The post-heroic approach constitutes a shift in how we are thinking about leadership. It focuses
on the subtle, unseen and often unrewarded acts that good leaders perform. Approaches that are
in sync with post-heroic leadership are: servant leadership, interactive leadership, and moral
leadership.

Learning objectives

After studying this chapter, students should be able to: • define leadership and explain its
importance for organisations There is probably no topic more important to business success
today than leadership. Leadership occurs between people, involves the use of influence, and is
used to achieve goals. Thus leadership can be defined as the ability to influence people toward
the attainment of organisational goals. Leadership is dynamic and involves the use of power.
Power is the potential ability to influence the behaviour of others, and represents the resources
with which a leader effects changes in employee behaviour.
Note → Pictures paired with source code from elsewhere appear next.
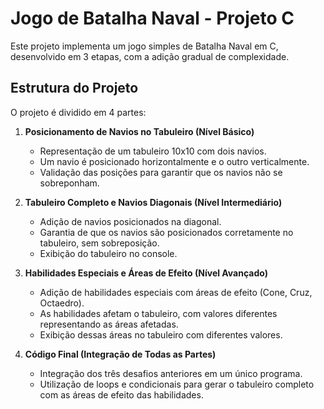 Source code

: # Jogo de Batalha Naval - Projeto C

Este projeto implementa um jogo simples de Batalha Naval em C, desenvolvido em 3 etapas, com a adição gradual de complexidade.

## Estrutura do Projeto

O projeto é dividido em 4 partes:

1. **Posicionamento de Navios no Tabuleiro (Nível Básico)**  
   - Representação de um tabuleiro 10x10 com dois navios.
   - Um navio é posicionado horizontalmente e o outro verticalmente.
   - Validação das posições para garantir que os navios não se sobreponham.

2. **Tabuleiro Completo e Navios Diagonais (Nível Intermediário)**  
   - Adição de navios posicionados na diagonal.
   - Garantia de que os navios são posicionados corretamente no tabuleiro, sem sobreposição.
   - Exibição do tabuleiro no console.

3. **Habilidades Especiais e Áreas de Efeito (Nível Avançado)**  
   - Adição de habilidades especiais com áreas de efeito (Cone, Cruz, Octaedro).
   - As habilidades afetam o tabuleiro, com valores diferentes representando as áreas afetadas.
   - Exibição dessas áreas no tabuleiro com diferentes valores.

4. **Código Final (Integração de Todas as Partes)**  
   - Integração dos três desafios anteriores em um único programa.
   - Utilização de loops e condicionais para gerar o tabuleiro completo com as áreas de efeito das habilidades.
• describe how leadership is changing in today’s organisations

Ethical and economic difficulties, corporate governance concerns, globalisation, changes in


technology, new ways of working, shifting employee expectations, and significant social
transitions have contributed to a shift in how we think about and practise leadership. During the
1980s and 1990s, leadership became equated with larger-than-life personalities, strong egos, and
personal ambitions. In contrast, the post-heroic leader’s major characteristic is humility. A post-
heroic approach that focuses on the subtle, unseen, and often unrewarded acts that good leaders
perform every day, rather than on the grand accomplishments of celebrated business heroes

• identify personal characteristics associated with effective leaders

Traits are the distinguishing personal characteristics of a leader such as intelligence, values, and
appearance. Generally, research has found only a weak relationship between personal traits and
leader success. In addition to personality traits, physical, social and work-related characteristics
have been studied. The appropriateness of a trait or set of traits depends on the leadership
situation. Further studies have expanded the understanding of leadership beyond the personal
traits of the individual to focus on the dynamics of the relationship between leaders and
followers.

• explain the five sources of power and how each causes different employee behaviour

Power is the potential ability to influence the behaviour of others, and represents the resources
with which a leader effects changes in employee behaviour. Within organisations there are
typically five sources of power:

1 Legitimate power comes from a formal management position in an organisation and the
authority granted to it.

2 Reward power stems from the manager’s authority to bestow rewards on others.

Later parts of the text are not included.